Я выставляю на обозрение жизнь обыденную и лишенную всякого блеска, что, впрочем, одно и то же. Вся моральная философия может быть с таким же успехом приложена к жизни повседневной и простой, как и к жизни более содержательной и богатой событиями: у каждого человека есть все, что свойственно всему роду людскому.
Авторы, говоря о себе, сообщают читателям только о том, что отмечает их печатью особенности и необычности; что до меня, то я первый повествую о своей сущности в целом, как о Мишеле де Монтене, а не как о филологе, поэте или юристе.
Если людям не нравится, что я слишком много говорю о себе, то мне не нравится, что они занимаются не только собой.
Но разумно ли, что при сугубо частном образе жизни я притязаю на общественную известность?

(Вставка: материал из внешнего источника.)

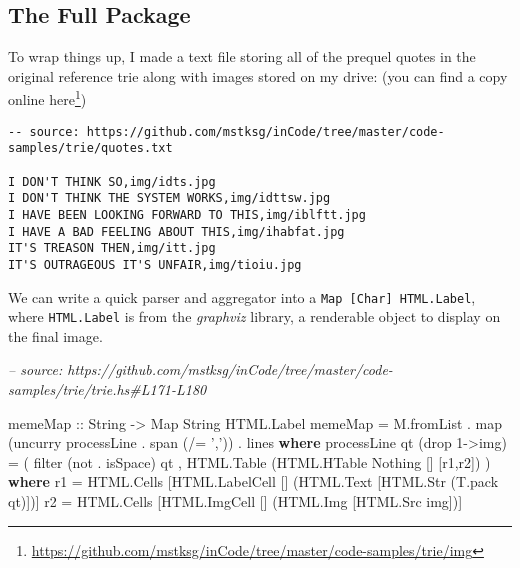 \documentclass[]{article}
\newenvironment{Shaded}{}{}
\newcommand{\CharTok}[1]{\textcolor[rgb]{0.25,0.44,0.63}{#1}}
\newcommand{\CommentTok}[1]{\textcolor[rgb]{0.38,0.63,0.69}{\textit{#1}}}
\newcommand{\DataTypeTok}[1]{\textcolor[rgb]{0.56,0.13,0.00}{#1}}
\newcommand{\DecValTok}[1]{\textcolor[rgb]{0.25,0.63,0.44}{#1}}
\newcommand{\FunctionTok}[1]{\textcolor[rgb]{0.02,0.16,0.49}{#1}}
\newcommand{\KeywordTok}[1]{\textcolor[rgb]{0.00,0.44,0.13}{\textbf{#1}}}
\newcommand{\NormalTok}[1]{#1}
\newcommand{\OtherTok}[1]{\textcolor[rgb]{0.00,0.44,0.13}{#1}}
\renewcommand{\href}[2]{#2\footnote{\url{#1}}}
\begin{document}
\hypertarget{the-full-package}{%
\subsection{The Full Package}\label{the-full-package}}

To wrap things up, I made a text file storing all of the prequel quotes in the
original reference trie along with images stored on my drive: (you can find a
copy
\href{https://github.com/mstksg/inCode/tree/master/code-samples/trie/img}{online
here})

\begin{verbatim}
-- source: https://github.com/mstksg/inCode/tree/master/code-samples/trie/quotes.txt

I DON'T THINK SO,img/idts.jpg
I DON'T THINK THE SYSTEM WORKS,img/idttsw.jpg
I HAVE BEEN LOOKING FORWARD TO THIS,img/iblftt.jpg
I HAVE A BAD FEELING ABOUT THIS,img/ihabfat.jpg
IT'S TREASON THEN,img/itt.jpg
IT'S OUTRAGEOUS IT'S UNFAIR,img/tioiu.jpg
\end{verbatim}

We can write a quick parser and aggregator into a
\texttt{Map\ {[}Char{]}\ HTML.Label}, where \texttt{HTML.Label} is from the
\emph{graphviz} library, a renderable object to display on the final image.

\begin{Shaded}
\begin{Highlighting}[]
\CommentTok{-- source: https://github.com/mstksg/inCode/tree/master/code-samples/trie/trie.hs#L171-L180}

\OtherTok{memeMap ::} \DataTypeTok{String} \OtherTok{->} \DataTypeTok{Map} \DataTypeTok{String} \DataTypeTok{HTML.Label}
\NormalTok{memeMap }\FunctionTok{=}\NormalTok{ M.fromList }\FunctionTok{.}\NormalTok{ map (uncurry processLine }\FunctionTok{.}\NormalTok{ span (}\FunctionTok{/=} \CharTok{','}\NormalTok{)) }\FunctionTok{.}\NormalTok{ lines}
  \KeywordTok{where}
\NormalTok{    processLine qt (drop }\DecValTok{1}\OtherTok{->}\NormalTok{img) }\FunctionTok{=}\NormalTok{ (}
\NormalTok{          filter (not }\FunctionTok{.}\NormalTok{ isSpace) qt}
\NormalTok{        , }\DataTypeTok{HTML.Table}\NormalTok{ (}\DataTypeTok{HTML.HTable} \DataTypeTok{Nothing}\NormalTok{ [] [r1,r2])}
\NormalTok{        )}
      \KeywordTok{where}
\NormalTok{        r1 }\FunctionTok{=} \DataTypeTok{HTML.Cells}\NormalTok{ [}\DataTypeTok{HTML.LabelCell}\NormalTok{ [] (}\DataTypeTok{HTML.Text}\NormalTok{ [}\DataTypeTok{HTML.Str}\NormalTok{ (T.pack qt)])]}
\NormalTok{        r2 }\FunctionTok{=} \DataTypeTok{HTML.Cells}\NormalTok{ [}\DataTypeTok{HTML.ImgCell}\NormalTok{   [] (}\DataTypeTok{HTML.Img}\NormalTok{ [}\DataTypeTok{HTML.Src}\NormalTok{ img])]}
\end{Highlighting}
\end{Shaded}
\end{document}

И разумно ли преподносить миру, где форма и мастерство так почитаемы и всесильны, сырые и нехитрые продукты природы, и природы к тому же изрядно хилой? Сочинять книги без знаний и мастерства не означает ли то же самое, что класть крепостную стену без камней, или что‑либо в этом же роде? Воображение музыканта направляется предписаниями искусства, мое – прихотью случая. Но применительно к науке, которая меня занимает, за мной, по крайней мере, то преимущество, что никогда ни один человек, знающий и понимающий свой предмет, не рассматривал его доскональнее, чем я – свой и в этом смысле я самый ученый человек изо всех живущих на свете; во‑вторых, никто никогда не проникал так глубоко в свою тему, никто так подробно и тщательно не исследовал всех ее частностей и существующих между ними связей и никто не достигал с большей полнотой и завершенностью цели, которую ставил себе, работая. Чтобы справиться с нею, мне потребна только правдивость; а она налицо, и притом самая искренняя и полная, какая только возможна. Я говорю правду не всегда до конца, но настолько, насколько осмеливаюсь, а с возрастом я становлюсь смелее, ибо обычай, кажется, предоставляет старикам большую свободу болтать и, не впадая в нескромность, говорить о себе. Здесь не может произойти то, что происходит, как я вижу, довольно часто, а именно, что сочинитель и его труд несоразмерны друг другу: как это человек, столь разумный в речах, написал столь нелепое сочинение? Или каким образом столь ученые сочинения вышли из‑под пера человека, столь немощного в речах?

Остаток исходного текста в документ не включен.